Seulement deux semaines après le déclenchement officiel des élections, les Manitobains pourraient facilement croire que la campagne perdure depuis longtemps déjà. Dès la fin de 2018, le premier ministre Brian Pallister a laissé entendre que les élections pourraient avoir lieu en 2019 plutôt que le 6 octobre 2020, comme le prévoit la Loi électorale du Manitoba. Ne pouvant pas justifier sa décision de précipiter des élections, M. Pallister donne l’impression d’avoir cédé à l’opportunisme politique : les partis d’opposition sont encore faibles après la victoire écrasante des progressistes-conservateurs en 2016, et la situation financière de chacun est beaucoup plus précaire que celle du parti au pouvoir.

Dans ces circonstances, quel intérêt y aurait-il à prêter attention aux propositions de Dougald Lamont, le chef du Parti libéral au Manitoba qui ne détient que quatre sièges à l’Assemblée législative et qui ne menace pas de défaire le gouvernement? Tout bonnement parce qu’il est libre d’aborder des enjeux négligés par les néo-démocrates et les progressistes-conservateurs.

Ainsi, la semaine dernière, M. Lamont a dénoncé ses principaux adversaires pour leur négligence chronique des arts et de la culture : ce secteur ne reçoit pas d’augmentations régulières depuis des années, déclarait-t-il. Il a proposé de créer un fonds de capital culturel en affectant 2,5 % des dépenses d’infrastructures actuelles aux infrastructures culturelles ce qui, d’après ses calculs, permettrait de consacrer 25 millions $ par an à l’entretien et aux améliorations d’édifices culturels. La Salle du centenaire, le Centre culturel franco-manitobain, le Musée du Manitoba et tant d’autres espaces culturels ont besoin de tels investissements depuis longtemps.

Les libéraux proposent aussi d’augmenter le financement accordé aux municipalités pour appuyer les arts. Et là encore, M. Lamont ouvre la porte à d’intéressantes possibilités. Ainsi, tout futur gouvernement provincial pourrait appuyer un projet de premier plan pour marquer le 150e anniversaire de Winnipeg.

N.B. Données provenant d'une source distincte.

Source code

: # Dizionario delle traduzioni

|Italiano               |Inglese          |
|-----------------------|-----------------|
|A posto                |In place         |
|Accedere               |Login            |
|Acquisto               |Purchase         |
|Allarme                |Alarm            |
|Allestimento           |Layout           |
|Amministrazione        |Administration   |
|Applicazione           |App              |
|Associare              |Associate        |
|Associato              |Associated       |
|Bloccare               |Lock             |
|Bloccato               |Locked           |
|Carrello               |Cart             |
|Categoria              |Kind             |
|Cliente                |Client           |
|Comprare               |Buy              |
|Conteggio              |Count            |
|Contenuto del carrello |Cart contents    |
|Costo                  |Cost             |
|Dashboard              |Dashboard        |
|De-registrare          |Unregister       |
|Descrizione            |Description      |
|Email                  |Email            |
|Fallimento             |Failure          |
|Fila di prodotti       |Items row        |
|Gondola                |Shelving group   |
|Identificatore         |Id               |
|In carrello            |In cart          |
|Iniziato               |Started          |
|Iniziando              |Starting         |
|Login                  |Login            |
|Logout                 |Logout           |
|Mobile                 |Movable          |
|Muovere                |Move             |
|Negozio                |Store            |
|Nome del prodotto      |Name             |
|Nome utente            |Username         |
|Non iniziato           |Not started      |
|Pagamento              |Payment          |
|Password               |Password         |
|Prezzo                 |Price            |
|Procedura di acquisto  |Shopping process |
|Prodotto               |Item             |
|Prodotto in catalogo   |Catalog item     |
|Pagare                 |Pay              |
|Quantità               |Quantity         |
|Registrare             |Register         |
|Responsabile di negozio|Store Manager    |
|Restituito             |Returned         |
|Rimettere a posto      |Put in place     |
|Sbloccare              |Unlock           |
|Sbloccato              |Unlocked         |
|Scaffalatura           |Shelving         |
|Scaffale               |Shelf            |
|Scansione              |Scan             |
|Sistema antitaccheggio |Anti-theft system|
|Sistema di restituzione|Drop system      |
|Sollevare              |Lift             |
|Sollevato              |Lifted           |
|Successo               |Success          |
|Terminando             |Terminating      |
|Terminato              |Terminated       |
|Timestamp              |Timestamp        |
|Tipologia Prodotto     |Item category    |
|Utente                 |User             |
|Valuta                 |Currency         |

La province avait imposé l’amalgamation de 13 villes et municipalités pour créer, au 1er janvier, 1972, la Ville de Winnipeg telle qu’elle existe aujourd’hui. Toutes leurs archives ont été centralisées et languissent aujourd’hui dans un entrepôt inadéquat situé dans un parc industriel, sans contrôle de température et d’humidité et sans protection contre les insectes et autres menaces.

Il revient certainement au gouvernement provincial d’assumer une part de la responsabilité d’assurer que les archives de la ville capitale soient conservées selon les normes archivistiques modernes et qu’elles soient accessibles au grand public. Car depuis 47 ans, la ville néglige cette riche collection d’archives qui constitue notre mémoire collective.

M. Lamont a rendu un service au public en soulignant l’importance d’un secteur trop souvent négligé et pourtant fondamental à une vision saine de la province. Il revient maintenant aux autres partis de nous dire s’ils partagent cette vision.